Никаких двусмысленностей не допускалось. На вечерах существовало неписаное правило, чтобы не происходило после вечера, на мужчину или женщину никаких обязательств это не накладывало. Свою возлюбленную или возлюбленного надо было завоёвывать вновь. Появление на вечере совсем не обязывало откликаться на чей-то призыв. Интимная близость, когда человек, безразлично мужчина или женщина, в полной беззащитности раскрывается перед другим, очень тонкая сфера и любой неверный жест или слово могут спугнуть наметившееся сближение.
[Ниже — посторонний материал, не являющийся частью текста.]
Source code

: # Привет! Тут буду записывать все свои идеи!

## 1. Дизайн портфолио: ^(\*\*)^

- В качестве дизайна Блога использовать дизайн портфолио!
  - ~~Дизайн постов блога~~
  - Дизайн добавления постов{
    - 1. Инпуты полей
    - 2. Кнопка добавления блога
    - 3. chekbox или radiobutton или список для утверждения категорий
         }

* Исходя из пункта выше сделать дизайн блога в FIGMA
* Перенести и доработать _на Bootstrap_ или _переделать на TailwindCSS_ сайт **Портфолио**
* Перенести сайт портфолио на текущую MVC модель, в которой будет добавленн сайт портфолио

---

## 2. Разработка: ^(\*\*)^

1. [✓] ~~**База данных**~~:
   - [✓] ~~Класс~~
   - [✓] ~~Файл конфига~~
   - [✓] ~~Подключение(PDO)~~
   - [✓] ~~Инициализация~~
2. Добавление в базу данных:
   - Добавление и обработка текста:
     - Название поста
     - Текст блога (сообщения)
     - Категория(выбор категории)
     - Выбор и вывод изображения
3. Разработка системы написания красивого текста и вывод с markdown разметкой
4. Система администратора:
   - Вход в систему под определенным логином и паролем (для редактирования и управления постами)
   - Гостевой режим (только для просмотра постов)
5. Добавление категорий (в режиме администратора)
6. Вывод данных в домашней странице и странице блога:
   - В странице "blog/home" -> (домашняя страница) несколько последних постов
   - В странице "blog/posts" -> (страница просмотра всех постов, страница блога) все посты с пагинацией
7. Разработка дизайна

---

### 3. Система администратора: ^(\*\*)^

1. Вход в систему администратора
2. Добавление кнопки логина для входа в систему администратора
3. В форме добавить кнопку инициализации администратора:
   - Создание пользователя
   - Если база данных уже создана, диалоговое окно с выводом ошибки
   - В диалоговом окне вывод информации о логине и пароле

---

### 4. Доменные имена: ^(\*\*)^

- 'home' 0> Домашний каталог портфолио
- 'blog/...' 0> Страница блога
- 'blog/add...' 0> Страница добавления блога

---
Отец Леклерка перебрался на работу и жительство в Ватикан и изучал католические манускрипты и теологические труды. Пять лет назад он поразил сына, в свои шестьдесят лет, без памяти влюбившись в молоденькую двадцатипятилетнюю сотрудницу. Как Пьер понял, та отвечала ему тем же и он, посмеиваясь, наблюдал их любовное воркованье. Никакими особыми женскими статями – он отметил это чисто автоматически, даже не задумываясь – Ирэн не отличалась. Ни высокого полного бюста, ни крутых бёдер, ни зовущих чувственных губ она не имела. Правда, насчёт бюста он не мог быть точно уверен, девушка одевалась в просторную бесформенную блузу, закрывавшую тело до шеи. Зато внизу всё было достаточно открыто: коротенькие шортики едва выглядывали из-под краёв блузы. Тонкие в лодыжках ноги отличались стройностью, ходила она обычно босиком. Всё это он отметил в свой первый приезд к ним, бросив на неё заинтересованный взгляд. К нему она относилась непринуждённо, с детской непосредственностью. Натурой она была весьма и весьма одарённой. С тем весёлым беспорядком, который она устроила в квартире отца, не могла справиться даже прилежная хозяйка. Наученный горьким опытом, Пьер, проведывая их, вначале заходил в продуктовый центр. Для того чтобы в современном мире оставаться вечером без крошки съестного, нужно было обладать поистине великим даром.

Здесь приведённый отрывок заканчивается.